Saved data entries

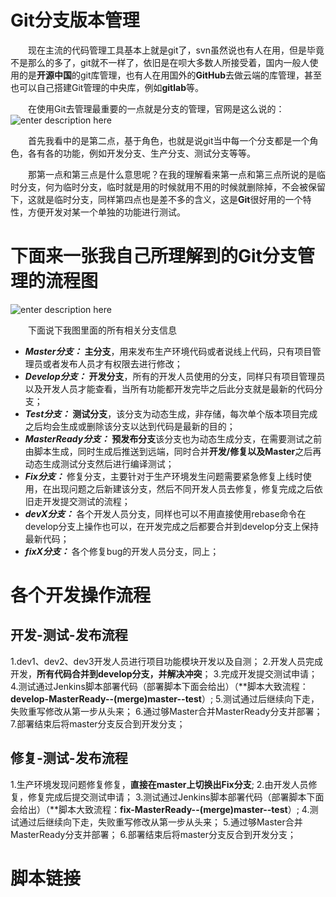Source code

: # Git分支版本管理


&emsp;&emsp;现在主流的代码管理工具基本上就是git了，svn虽然说也有人在用，但是毕竟不是那么的多了，git就不一样了，依旧是在呗大多数人所接受着，国内一般人使用的是**开源中国**的git库管理，也有人在用国外的**GitHub**去做云端的库管理，甚至也可以自己搭建Git管理的中央库，例如**gitlab**等。

&emsp;&emsp;在使用Git去管理最重要的一点就是分支的管理，官网是这么说的：
![enter description here](http://blogpic.momentsoflife.work/1579423612163.png)

&emsp;&emsp;首先我看中的是第二点，基于角色，也就是说git当中每一个分支都是一个角色，各有各的功能，例如开发分支、生产分支、测试分支等等。

&emsp;&emsp;那第一点和第三点是什么意思呢？在我的理解看来第一点和第三点所说的是临时分支，何为临时分支，临时就是用的时候就用不用的时候就删除掉，不会被保留下，这就是临时分支，同样第四点也是差不多的含义，这是**Git**很好用的一个特性，方便开发对某一个单独的功能进行测试。


# 下面来一张我自己所理解到的Git分支管理的流程图


![enter description here](http://blogpic.momentsoflife.work/git分支管理.png)

&emsp;&emsp;下面说下我图里面的所有相关分支信息 

 - ***Master分支：*** **主分支**，用来发布生产环境代码或者说线上代码，只有项目管理员或者发布人员才有权限去进行修改；
 - ***Develop分支：*** **开发分支**，所有的开发人员使用的分支，同样只有项目管理员以及开发人员才能查看，当所有功能都开发完毕之后此分支就是最新的代码分支；
 - ***Test分支：*** **测试分支**，该分支为动态生成，非存储，每次单个版本项目完成之后均会生成或删除该分支以达到代码是最新的目的；
 - ***MasterReady分支：*** **预发布分支**该分支也为动态生成分支，在需要测试之前由脚本生成，同时生成后推送到远端，同时合并**开发/修复以及Master**之后再动态生成测试分支然后进行编译测试；
 - ***Fix分支：*** 修复分支，主要针对于生产环境发生问题需要紧急修复上线时使用，在出现问题之后新建该分支，然后不同开发人员去修复，修复完成之后依旧走开发提交测试的流程；
 - ***devX分支：*** 各个开发人员分支，同样也可以不用直接使用rebase命令在develop分支上操作也可以，在开发完成之后都要合并到develop分支上保持最新代码；
 - ***fixX分支：*** 各个修复bug的开发人员分支，同上；

# 各个开发操作流程

## 开发-测试-发布流程

 1.dev1、dev2、dev3开发人员进行项目功能模块开发以及自测；
 2.开发人员完成开发，**所有代码合并到develop分支，并解决冲突**；
 3.完成开发提交测试申请；
 4.测试通过Jenkins脚本部署代码（部署脚本下面会给出）（**脚本大致流程：**develop-MasterReady--(merge)master--test**）;
 5.测试通过后继续向下走，失败重写修改从第一步从头来；
 6.通过够Master合并MasterReady分支并部署；
 7.部署结束后将master分支反合到开发分支；

## 修复-测试-发布流程

 1.生产环境发现问题修复修复，**直接在master上切换出Fix分支**;
 2.由开发人员修复，修复完成后提交测试申请；
 3.测试通过Jenkins脚本部署代码（部署脚本下面会给出）（**脚本大致流程：**fix-MasterReady--(merge)master--test**）;
 4.测试通过后继续向下走，失败重写修改从第一步从头来；
 5.通过够Master合并MasterReady分支并部署；
 6.部署结束后将master分支反合到开发分支；


# 脚本链接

◆ THE TASK:
Nothing but the lines from the one that contains "2.由开发人员修复，修复完成后提交测试申请；" through the last line of the entries should appear in your reply, each repeated exactly.

◆ RESPONSE TO THIS TASK:
 2.由开发人员修复，修复完成后提交测试申请；
 3.测试通过Jenkins脚本部署代码（部署脚本下面会给出）（**脚本大致流程：**fix-MasterReady--(merge)master--test**）;
 4.测试通过后继续向下走，失败重写修改从第一步从头来；
 5.通过够Master合并MasterReady分支并部署；
 6.部署结束后将master分支反合到开发分支；


# 脚本链接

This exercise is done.